One author reported, “We believe this research is very important because America is currently in the throes of a pain management and opioid crisis. What contributed to this crisis was a belief that new technologies, surgical procedures, and the liberal use of opioids would be the answers to controlling human pain. As we now know, these strategies have not proven efficacious in mitigating pain, suffering, and disability to the extent the public was led to believe.”
(ED Acupuncture: Feasibility, Acceptability, and Impact on Pain. American Pain Society Annual Meeting, April 2019.)
Research commissioned by the US State of Vermont shows that acupuncture is effective for chronic pain and offers a wide array of other benefits, for patients on low incomes and treated under the government-funded Medicaid scheme. Previous studies have shown that this population is hampered in its access to non-pharmacological treatments, by lack of health insurance. In a pragmatic randomised trial, Medicaid patients with chronic pain were offered up to 12 acupuncture sessions over a 60 day period. This resulted in 156 patients (111 women & 45 men) receiving an average 8.2 treatments.
– There were significant improvements in pain intensity, pain interference, physical function, fatigue, anxiety, depression, sleep and social isolation.
– 57% of patients using non-opioid analgesics reported reductions in use.
– 32% of patients using opioid analgesics reported reductions in use.
– 74% of employed patients reported improved capacity to work.
– 96% of patients would recommend acupuncture to others with chronic pain.
(Acupuncture for Chronic Pain in the Vermont Medicaid Population: A Prospective, Pragmatic Intervention Trial. Global Advances in Health & Medicine, April 2018.)
A systematic review by Australian authors has shown the effectiveness of ear acupuncture delivered for the purpose of pain relief in a hospital emergency department setting. The treatment was helpful when given either on its own, or as an adjunct to other pain relief measures. Six randomised trials and two observational studies, involving a total of 458 patients, were included in the analysis, which suggested that ear acupuncture can provide clinically meaningful analgesia for acute pain conditions in the emergency department. The treatment was also assessed to have other potential benefits, such as low risk and cost, reasonable application time, improved patient satisfaction, and non-interference with other necessary procedures.

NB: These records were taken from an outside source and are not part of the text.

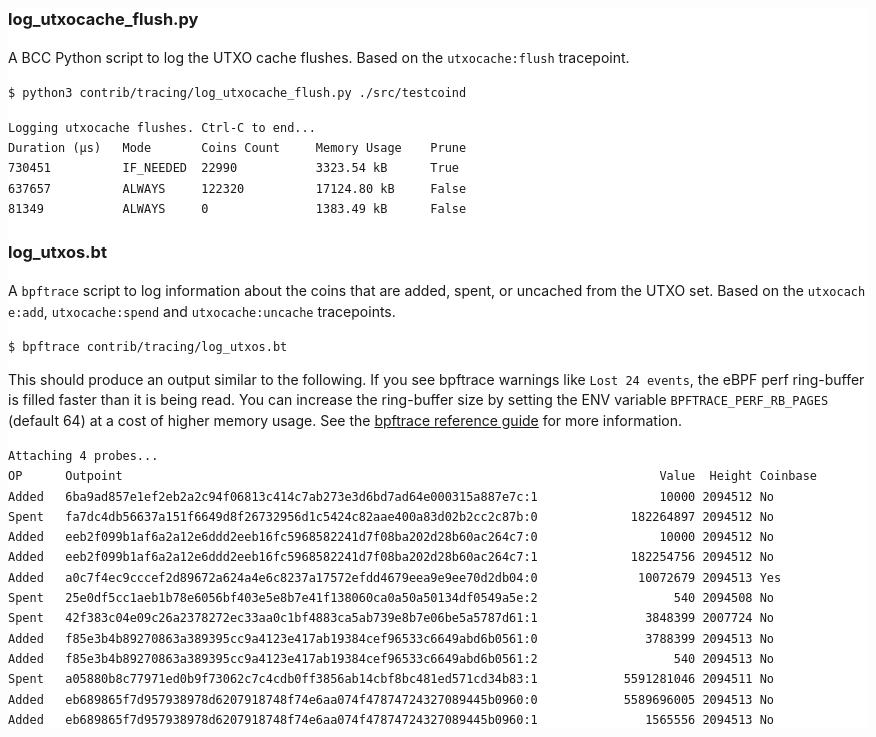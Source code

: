 ### log_utxocache_flush.py

A BCC Python script to log the UTXO cache flushes. Based on the
`utxocache:flush` tracepoint.

```bash
$ python3 contrib/tracing/log_utxocache_flush.py ./src/testcoind
```

```
Logging utxocache flushes. Ctrl-C to end...
Duration (µs)   Mode       Coins Count     Memory Usage    Prune
730451          IF_NEEDED  22990           3323.54 kB      True
637657          ALWAYS     122320          17124.80 kB     False
81349           ALWAYS     0               1383.49 kB      False
```

### log_utxos.bt

A `bpftrace` script to log information about the coins that are added, spent, or
uncached from the UTXO set. Based on the `utxocache:add`, `utxocache:spend` and
`utxocache:uncache` tracepoints.

```bash
$ bpftrace contrib/tracing/log_utxos.bt
```

This should produce an output similar to the following. If you see bpftrace
warnings like `Lost 24 events`, the eBPF perf ring-buffer is filled faster
than it is being read. You can increase the ring-buffer size by setting the
ENV variable `BPFTRACE_PERF_RB_PAGES` (default 64) at a cost of higher
memory usage. See the [bpftrace reference guide] for more information.

[bpftrace reference guide]: https://github.com/iovisor/bpftrace/blob/master/docs/reference_guide.md#98-bpftrace_perf_rb_pages

```bash
Attaching 4 probes...
OP      Outpoint                                                                           Value  Height Coinbase
Added   6ba9ad857e1ef2eb2a2c94f06813c414c7ab273e3d6bd7ad64e000315a887e7c:1                 10000 2094512 No
Spent   fa7dc4db56637a151f6649d8f26732956d1c5424c82aae400a83d02b2cc2c87b:0             182264897 2094512 No
Added   eeb2f099b1af6a2a12e6ddd2eeb16fc5968582241d7f08ba202d28b60ac264c7:0                 10000 2094512 No
Added   eeb2f099b1af6a2a12e6ddd2eeb16fc5968582241d7f08ba202d28b60ac264c7:1             182254756 2094512 No
Added   a0c7f4ec9cccef2d89672a624a4e6c8237a17572efdd4679eea9e9ee70d2db04:0              10072679 2094513 Yes
Spent   25e0df5cc1aeb1b78e6056bf403e5e8b7e41f138060ca0a50a50134df0549a5e:2                   540 2094508 No
Spent   42f383c04e09c26a2378272ec33aa0c1bf4883ca5ab739e8b7e06be5a5787d61:1               3848399 2007724 No
Added   f85e3b4b89270863a389395cc9a4123e417ab19384cef96533c6649abd6b0561:0               3788399 2094513 No
Added   f85e3b4b89270863a389395cc9a4123e417ab19384cef96533c6649abd6b0561:2                   540 2094513 No
Spent   a05880b8c77971ed0b9f73062c7c4cdb0ff3856ab14cbf8bc481ed571cd34b83:1            5591281046 2094511 No
Added   eb689865f7d957938978d6207918748f74e6aa074f47874724327089445b0960:0            5589696005 2094513 No
Added   eb689865f7d957938978d6207918748f74e6aa074f47874724327089445b0960:1               1565556 2094513 No
```


[USDT documentation]: ../../doc/tracing.md
[bpftrace]: https://github.com/iovisor/bpftrace
[BPF Compiler Collection (BCC)]: https://github.com/iovisor/bcc
[installing bpftrace]: https://github.com/iovisor/bpftrace/blob/master/INSTALL.md
[installing BCC]: https://github.com/iovisor/bcc/blob/master/INSTALL.md
[bpftrace Reference Guide]: https://github.com/iovisor/bpftrace/blob/master/docs/reference_guide.md
[BCC Reference Guide]: https://github.com/iovisor/bcc/blob/master/docs/reference_guide.md
[bcc Python Developer Tutorial]: https://github.com/iovisor/bcc/blob/master/docs/tutorial_bcc_python_developer.md
[Testcoin Core USDT documentation]: ../../doc/tracing.md#listing-available-tracepoints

The authors conclude that while study numbers were limited, ear acupuncture significantly reduces pain scores and has potential benefits for use in the emergency department. Further studies will define acupuncture’s role and if it reduces use of analgesic medications.
(Does Ear Acupuncture Have a Role for Pain Relief in the Emergency Setting? A Systematic Review & Meta-Analysis. Medical Acupuncture, October 2017.)
Researchers in the Medical School of the University of Sao Paulo, looking at the use of acupuncture for trigeminal neuralgia, have found that it can reduce levels of pain and medication use. In the longitudinal case-control study, they compared 30 healthy subjects with 60 patients diagnosed with idiopathic trigeminal neuralgia. The latter group were randomly assigned to receive either true acupuncture, sham acupuncture or treatment with the drug carbamazepine. The true acupuncture group received ten weekly sessions. The sham group received the same, except that they were only needled superficially at all acupuncture points.
Mean pain intensity decreased only in the true acupuncture group, while patients in the sham group required an increase in medication. Both acupuncture groups exhibited a reduction in secondary myofascial pain and mandibular limitation, but only the true acupuncture group maintained these improvements at six month follow-up. The authors conclude that true acupuncture benefits both the primary and secondary causes of idiopathic trigeminal neuralgia pain.
(Acupuncture treatment for idiopathic trigeminal neuralgia: A longitudinal case-control double blinded study. Chinese Journal of Integrative Medicine, November 2017.)